Judges have selected the five finalists for the 2024 PEN/Faulkner Award for Fiction, America’s most prestigious peer-juried literary prize. The finalists are Witness by Jamel Brinkley (Farrar, Straus and Giroux), Open Throat by Henry Hoke (MCD), What Happened to Ruthy Ramirez by Claire Jiménez (Grand Central), Absolution by Alice McDermott (Farrar, Straus and Giroux), and Users by Colin Winnette (Soft Skull).
“With an astonishingly varied range of protagonists—the ghosts of New York City, U.S. military wives in wartime Saigon, Staten Island Latinas, a virtual reality designer, and a mountain lion living under the Hollywood sign—this year’s finalists offer definitive proof that fiction, to invoke Walt Whitman, contains multitudes,” said PEN/Faulkner Awards Committee chair Louis Bayard. “We can’t wait to celebrate these gifted authors and their unique contributions to our art form.”

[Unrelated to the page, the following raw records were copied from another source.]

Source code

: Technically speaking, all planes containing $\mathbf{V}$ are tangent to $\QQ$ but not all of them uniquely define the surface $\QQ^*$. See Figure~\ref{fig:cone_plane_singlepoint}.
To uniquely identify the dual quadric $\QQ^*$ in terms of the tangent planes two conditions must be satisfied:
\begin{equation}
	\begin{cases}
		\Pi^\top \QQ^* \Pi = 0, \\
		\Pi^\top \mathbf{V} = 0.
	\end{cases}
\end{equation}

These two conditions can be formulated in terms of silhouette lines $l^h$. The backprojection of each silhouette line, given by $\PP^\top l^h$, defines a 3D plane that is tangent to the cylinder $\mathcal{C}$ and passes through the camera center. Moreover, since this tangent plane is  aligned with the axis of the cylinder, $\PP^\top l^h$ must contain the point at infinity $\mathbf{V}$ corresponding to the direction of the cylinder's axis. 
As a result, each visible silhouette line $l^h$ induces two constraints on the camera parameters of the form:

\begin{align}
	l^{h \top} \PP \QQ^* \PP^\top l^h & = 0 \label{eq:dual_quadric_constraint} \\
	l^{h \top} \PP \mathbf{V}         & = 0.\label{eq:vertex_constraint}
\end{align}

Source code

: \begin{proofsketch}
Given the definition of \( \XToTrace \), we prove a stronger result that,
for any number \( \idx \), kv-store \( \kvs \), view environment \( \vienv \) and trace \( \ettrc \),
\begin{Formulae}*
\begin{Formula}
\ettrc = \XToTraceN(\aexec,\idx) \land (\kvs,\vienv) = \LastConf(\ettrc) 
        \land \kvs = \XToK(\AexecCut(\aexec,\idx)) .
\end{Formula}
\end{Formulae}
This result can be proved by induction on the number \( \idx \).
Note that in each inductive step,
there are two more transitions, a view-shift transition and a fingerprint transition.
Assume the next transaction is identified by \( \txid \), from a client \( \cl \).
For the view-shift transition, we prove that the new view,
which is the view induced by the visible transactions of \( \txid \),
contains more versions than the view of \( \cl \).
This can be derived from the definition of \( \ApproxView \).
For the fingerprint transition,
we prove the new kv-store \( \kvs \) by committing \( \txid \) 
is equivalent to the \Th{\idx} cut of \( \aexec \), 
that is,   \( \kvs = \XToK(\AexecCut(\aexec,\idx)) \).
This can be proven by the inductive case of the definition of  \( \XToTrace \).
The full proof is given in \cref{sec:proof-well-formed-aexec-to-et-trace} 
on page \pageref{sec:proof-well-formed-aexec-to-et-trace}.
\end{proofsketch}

This year’s judges—Xochitl Gonzalez, Alan Michael Parker, and Lynn Steger Strong—considered 445 eligible novels and short story collections by American authors published in the US during the 2023 calendar year. Submissions came from 183 publishing houses, including independent and academic presses.
Gonzalez, Parker, and Strong prepared the following statement: “In addition to spectacular craft and exquisite prose, what captivated us about each of these books was their humanity, empathy, and deep insight into what it means to be alive in this particular moment. They not only mirror the world back to us, they offer new ways of seeing, new ways of wondering about what else life and art might be. Noteworthy, too, is the pleasure of each: immersive and transporting, these books offered worlds, characters, and stories we still yearned for long after we’d turned the last page.”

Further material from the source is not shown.